Kurtz noted that one key part of the Workforce Development Unit is the Work Experience Program, where clients receive work training. Thanks to federal stimulus money, Kurtz said, much training was done in 2009, resulting in a 33 percent increase over 2008. But Kurtz noted two big problems.

“We don’t have enough work sites and supervisors,” Kurtz said of the overwhelming demand.

He said what worried him even more was that the job training for standard areas might not help the clients as much as it is supposed to help them.

“We’re training people for jobs we hope are there,” Kurtz said.
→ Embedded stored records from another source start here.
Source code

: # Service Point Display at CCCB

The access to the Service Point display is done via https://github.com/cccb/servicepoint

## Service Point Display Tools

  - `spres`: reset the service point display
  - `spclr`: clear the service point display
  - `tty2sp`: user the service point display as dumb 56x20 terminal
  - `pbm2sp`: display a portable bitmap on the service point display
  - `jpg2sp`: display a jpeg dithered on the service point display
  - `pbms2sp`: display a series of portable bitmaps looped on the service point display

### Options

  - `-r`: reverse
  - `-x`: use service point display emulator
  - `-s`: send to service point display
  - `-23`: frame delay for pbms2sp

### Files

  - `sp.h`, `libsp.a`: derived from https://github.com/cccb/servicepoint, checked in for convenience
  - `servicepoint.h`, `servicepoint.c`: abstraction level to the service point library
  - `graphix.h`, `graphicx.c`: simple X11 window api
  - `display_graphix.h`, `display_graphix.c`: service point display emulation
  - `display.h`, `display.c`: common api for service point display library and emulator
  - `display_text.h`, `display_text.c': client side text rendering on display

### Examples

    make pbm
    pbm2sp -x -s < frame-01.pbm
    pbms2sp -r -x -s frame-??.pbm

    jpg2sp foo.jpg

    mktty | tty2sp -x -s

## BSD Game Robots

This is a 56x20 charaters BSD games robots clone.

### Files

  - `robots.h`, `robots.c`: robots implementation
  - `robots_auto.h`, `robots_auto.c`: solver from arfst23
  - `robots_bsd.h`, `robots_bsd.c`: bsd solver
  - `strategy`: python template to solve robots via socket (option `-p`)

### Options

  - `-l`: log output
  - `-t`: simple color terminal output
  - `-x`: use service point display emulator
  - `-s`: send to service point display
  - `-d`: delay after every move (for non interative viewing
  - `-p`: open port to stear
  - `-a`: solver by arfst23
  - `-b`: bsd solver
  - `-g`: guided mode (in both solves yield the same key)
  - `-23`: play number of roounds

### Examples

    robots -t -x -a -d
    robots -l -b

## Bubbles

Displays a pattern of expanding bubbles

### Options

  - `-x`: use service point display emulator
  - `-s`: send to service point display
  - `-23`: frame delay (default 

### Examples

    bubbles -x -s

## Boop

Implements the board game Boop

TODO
Thus far, he said, the national economic stabilization has not led to new jobs in central Ohio. Kurtz pointed out that the JFS didn’t even hold a job fair this year, because it seemed a pointless exercise when virtually no one is hiring.

Kurtz noted the employees losing high-paying industrial jobs in particular are meeting the stressful situation that there simply aren’t any jobs like that available elsewhere. He said the JFS now employs a social worker to help dislocated workers make the adjustment from high-paying job to whatever is available.

Hawkins met with the commissioners Monday afternoon. She said the total number of cases filed in the Knox County Court of Common Pleas in 2009 had virtually doubled in the previous decade. The total number of cases filed in 2001 was 765, compared with the 1,435 cases filed last year. Criminal cases showed a slight decline from the 2007 peak of 195 to 185 in 2009. Appeals filings were down as well.

Domestic relations cases have gone up and down. Civil cases, however, she said, have been skyrocketing, from 378 in 2001 to 776 in 2009.

Vehicle titling has declined steadily from a peak of 31,523 in 2002 to 19,693 in 2009.

Hawkins said 2009’s figure might look outstanding compared to what it will be next year. Her department received unofficial word Friday that Donley Ford was moving all titling to its home office in Ashland in order to centralize operations.

“That will be a huge loss,” Hawkins said, explaining that over 500 titles per month were business from Donley Ford. This could amount to a loss of anywhere from a quarter to a third of the title agency’s business, she said. Hawkins said she would almost certainly have to reduce employee hours as a result.

Hawkins said further meetings need to be held to finalize plans to renovate the offices on North Sandusky Street shared by the title agency, the bureau of motor vehicles and the Ohio State Highway Patrol. Although relocation had been discussed in the past, all parties have agreed to try and renovate the existing facility.

The commissioners said that before making a resolution, they would have counsel review a statement of intent to commit to working on the current facility. They expressed concerns about a meeting last year in which the facility landlord, Tom Sutton, promised to redo the front doors of the office complex within 10 days of the meeting. The work was carried out about 10 months after the meeting, said Commissioner Allen Stockberger.

In other business, sales tax figures have continued to sag from last year, although they aren’t dropping as sharply as the figures did from 2008 to 2009. In 2008, the county’s sales tax income was $337,077.70. In 2009, the figures fell to $307,853.85. This month, the tax income slipped to $303,632.26.

Stockberger said another snag has arisen in the plans to start a new housing development in the undeveloped parcel of land within the Apple Valley community known as The Reserves. After approving a developer’s plan to put one master water meter on a large portion of the development, the commissioners discovered an Environmental Protection Agency regulation which prohibits putting more than 15 homes on a master meter.

The current plan for The Reserves would have placed 50 two-unit condominiums on a single master meter. Stockberger said the commissioners and developers will be studying ways to reconfigure the system to deal with the regulations.